It's not really Linux the way we usually know it (just the non-standard
filesystem layout ensures that), but typing "cat /proc/meminfo" into a shell
and seeing the expected result, and using ls, printenv, df, etc, to explore,
really makes it feel pretty familiar to someone used to Linux or other unix-
style systems. [It also seems to use the standard linux/unix group mechanism
for granting app permissions: if you type "id" to the shell, you'll see the
permissions the terminal app holds listed as groups it belongs to.]

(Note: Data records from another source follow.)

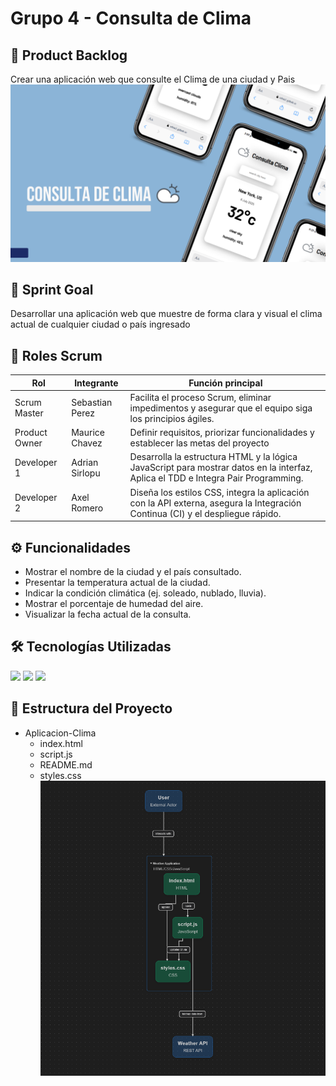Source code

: # Grupo 4 - Consulta de Clima

## 🎯 Product Backlog
Crear una aplicación web que consulte el Clima de una ciudad y Pais
![Gestion de tareas personales](portada.png)


## 🎯 Sprint Goal
Desarrollar una aplicación web que muestre de forma clara y visual el clima actual de cualquier ciudad o país ingresado
## 👥 Roles Scrum

| Rol            | Integrante        | Función principal                                                                             |
|------------------|--------------------|----------------------------------------------------------------------------------------------|
| Scrum Master     | Sebastian Perez    | Facilita el proceso Scrum, eliminar impedimentos y asegurar que el equipo siga los principios ágiles.                                              |
| Product Owner    | Maurice Chavez     | Definir requisitos, priorizar funcionalidades y establecer las metas del proyecto           |
| Developer 1      | Adrian Sirlopu        | Desarrolla la estructura HTML y la lógica JavaScript para mostrar datos en la interfaz, Aplica el TDD e Integra Pair Programming.                                                    |
| Developer 2      | Axel Romero    | Diseña los estilos CSS, integra la aplicación con la API externa, asegura la Integración Continua (CI) y el despliegue rápido.                                                |

## ⚙️ Funcionalidades

- Mostrar el nombre de la ciudad y el país consultado.
- Presentar la temperatura actual de la ciudad.
- Indicar la condición climática (ej. soleado, nublado, lluvia).
- Mostrar el porcentaje de humedad del aire.
- Visualizar la fecha actual de la consulta.

## 🛠 Tecnologías Utilizadas

<span>
  <img src="https://img.shields.io/badge/HTML5-E34F26?style=for-the-badge&logo=html5&logoColor=white">
  <img src="https://img.shields.io/badge/CSS3-1572B6?style=for-the-badge&logo=css3&logoColor=white">
  <img src="https://img.shields.io/badge/JavaScript-F7DF1E?style=for-the-badge&logo=javascript&logoColor=black">
</span>

## 📁 Estructura del Proyecto
- Aplicacion-Clima
  - index.html
  - script.js
  - README.md
  - styles.css
![Estructura del proyecto](estructura.png)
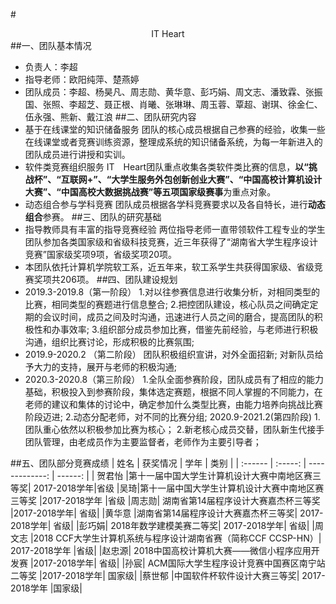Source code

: #<center>IT Heart</center>
##一、团队基本情况
* 负责人：李超
* 指导老师：欧阳纯萍、楚燕婷
* 团队成员：李超、杨昊凡、周志勋、黄华意、彭巧娟、周文志、潘致霖、张振国、张照、李超芝、聂正根、肖曦、张琳琳、周玉蓉、覃超、谢琪、徐金仁、伍永强、熊新、戴江浪
##二、团队研究内容
* 基于在线课堂的知识储备服务
团队的核心成员根据自己参赛的经验，收集一些在线课堂或者竞赛训练资源，整理成系统的知识储备系统，为每一年新进入的团队成员进行讲授和实训。
* 软件类竞赛组织服务
IT　Heart团队重点收集各类软件类比赛的信息，**以“挑战杯”、“互联网+”、“大学生服务外包创新创业大赛”、“中国高校计算机设计大赛”、“中国高校大数据挑战赛”等五项国家级赛事**为重点对象。
* 动态组合参与学科竞赛
团队成员根据各学科竞赛要求以及各自特长，进行**动态组合**参赛。
##三、团队的研究基础
* 指导教师具有丰富的指导竞赛经验
两位指导老师一直带领软件工程专业的学生团队参加各类国家级和省级科技竞赛，近三年获得了“湖南省大学生程序设计竞赛”国家级奖项9项，省级奖项20项。
* 本团队依托计算机学院软工系，近五年来，软工系学生共获得国家级、省级竞赛奖项共206项。
##四、团队建设规划
* 2019.3-2019.8（第一阶段）
1.对以往参赛信息进行收集分析，对相同类型的比赛，相同类型的赛题进行信息整合;
2.把控团队建设，核心队员之间确定定期的会议时间，成员之间及时沟通，迅速进行人员之间的磨合，提高团队的积极性和办事效率;
3.组织部分成员参加比赛，借鉴先前经验，与老师进行积极沟通，组织比赛讨论，形成积极的比赛氛围;
* 2019.9-2020.2 （第二阶段）
团队积极组织宣讲，对外全面招新;
对新队员给予大力的支持，展开与老师的积极沟通;
* 2020.3-2020.8（第三阶段）
1.全队全面参赛阶段，团队成员有了相应的能力基础，积极投入到参赛阶段，集体选定赛题，根据不同人掌握的不同能力，在老师的建议和集体的讨论中，确定参加什么类型比赛，由能力培养向挑战比赛阶段迈进;
2.动态分配老师，对不同的比赛分组;
2020.9-2021.2(第四阶段)
1.团队重心依然以积极参加比赛为核心；
2.新老核心成员交替，团队新生代接手团队管理，由老成员作为主要监督者，老师作为主要引导者；

##五、团队部分竞赛成绩
| 姓名 | 获奖情况 | 学年 | 类别 |
| :------ | :-----: | -------------: | ------: |
| 贺君怡 |第十一届中国大学生计算机设计大赛中南地区赛三等奖| 2017-2018学年|省级
|吴琦|第十一届中国大学生计算机设计大赛中南地区赛三等奖	|2017-2018学年	|省级
|周志勋|	湖南省第14届程序设计大赛嘉杰杯三等奖	|2017-2018学年|	省级|
|黄华意	|湖南省第14届程序设计大赛嘉杰杯三等奖|	2017-2018学年|	省级|
|彭巧娟|	2018年数学建模美赛二等奖|	2017-2018学年|	省级|
|周文志	|2018 CCF大学生计算机系统与程序设计湖南省赛（简称CCF CCSP-HN）|	2017-2018学年	|省级|
|赵忠源|	2018中国高校计算机大赛——微信小程序应用开发赛	|2017-2018学年|	省级|
|孙宸|	ACM国际大学生程序设计竞赛中国赛区南宁站二等奖	|2017-2018学年|	国家级|
|蔡世郁	|中国软件杯软件设计大赛三等奖|	2017-2018学年	|国家级|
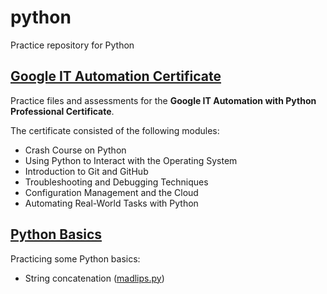 # python
Practice repository for Python

## [Google IT Automation Certificate](001_Google_IT_Automation_Certificate/)
Practice files and assessments for the **Google IT Automation with Python Professional Certificate**.

The certificate consisted of the following modules:
- Crash Course on Python
- Using Python to Interact with the Operating System
- Introduction to Git and GitHub
- Troubleshooting and Debugging Techniques
- Configuration Management and the Cloud
- Automating Real-World Tasks with Python

## [Python Basics](002_Python_Basics/)
Practicing some Python basics:
- String concatenation ([madlips.py](002_Python_Basics/madlips.py))
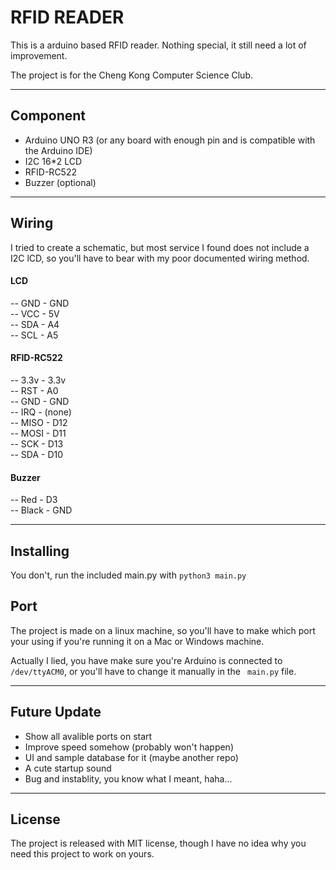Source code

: # RFID READER

This is a arduino based RFID reader. Nothing special, it still need a lot of improvement.

The project is for the Cheng Kong Computer Science Club.

---
## Component
- Arduino UNO R3 (or any board with enough pin and is compatible with the Arduino IDE)
- I2C 16*2 LCD
- RFID-RC522
- Buzzer (optional)
---
## Wiring
I tried to create a schematic, but most service I found does not include a I2C lCD, so you'll have to bear with my poor documented wiring method.

#### LCD
-- GND - GND  
-- VCC - 5V  
-- SDA - A4  
-- SCL - A5  

#### RFID-RC522
-- 3.3v - 3.3v  
-- RST - A0  
-- GND - GND  
-- IRQ - (none)  
-- MISO - D12  
-- MOSI - D11  
-- SCK - D13  
-- SDA - D10  

#### Buzzer
-- Red - D3  
-- Black - GND  

---
## Installing
You don't, run the included main.py with
``python3 main.py ``

## Port
The project is made on a linux machine, so you'll have to make which port your using if you're running it on a Mac or Windows machine.

Actually I lied, you have make sure you're Arduino is connected to ``/dev/ttyACM0``, or you'll have to change it manually in the `` main.py`` file.

---
## Future Update

- Show all avalible ports on start
- Improve speed somehow (probably won't happen)
- UI and sample database for it (maybe another repo)
- A cute startup sound
- Bug and instablity, you know what I meant, haha...
---
## License
The project is released with MIT license, though I have no idea why you need this project to work on yours.
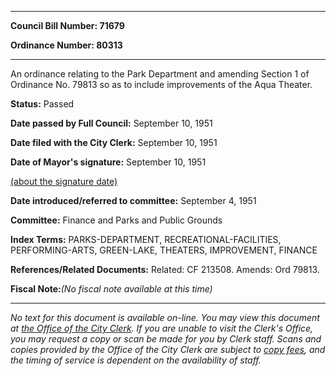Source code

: 

********

**Council Bill Number: 71679**
   
**Ordinance Number: 80313**
********

 An ordinance relating to the Park Department and amending Section 1 of Ordinance No. 79813 so as to include improvements of the Aqua Theater.

**Status:** Passed
   
**Date passed by Full Council:** September 10, 1951
   
**Date filed with the City Clerk:** September 10, 1951
   
**Date of Mayor's signature:** September 10, 1951
   
[(about the signature date)](/~public/approvaldate.htm)
   
   
   
**Date introduced/referred to committee:** September 4, 1951
   
**Committee:** Finance and Parks and Public Grounds
   
   
**Index Terms:** PARKS-DEPARTMENT, RECREATIONAL-FACILITIES, PERFORMING-ARTS, GREEN-LAKE, THEATERS, IMPROVEMENT, FINANCE

**References/Related Documents:** Related: CF 213508. Amends: Ord 79813.

**Fiscal Note:**_(No fiscal note available at this time)_
********

_No text for this document is available on-line. You may view this document at [the Office of the City Clerk](http://www.seattle.gov/leg/clerk/contactUs.htm). If you are unable to visit the Clerk's Office, you may request a copy or scan be made for you by Clerk staff. Scans and copies provided by the Office of the City Clerk are subject to [copy fees](http://clerk.seattle.gov/~public/clerkfees.htm), and the timing of service is dependent on the availability of staff._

The end result is that it really does _feel_ like "Linux with a twist" rather
than something alien.

------
coldtea
> _Samsung is hurting Android_

Maybe. But without Samsung there is NO Android.

No mobile maker makes any money of it worth mentioning, including Google,
besides Samsung. The disparity is so big, it's not even funny. The majority of
Android devices shipped ARE Samsung.

If Samsung was to stop shipping Android stuff, maybe someone else would pick
up. But if Samsung Android devices were to disappear altogether magically,
Android would have like 10-15% market share.

------
TurningCanadian
If Google had been less afraid of the GPL, Samsung would've been forced to
share-alike. Instead, they can just grab the fruits of Google's labors, put
some icing on top, and leave Google with a lesser product.

------
calhoun137
This article is decent, but it forgets to mention that Samsung has done more
to help Android take market share away from Apple than any other company.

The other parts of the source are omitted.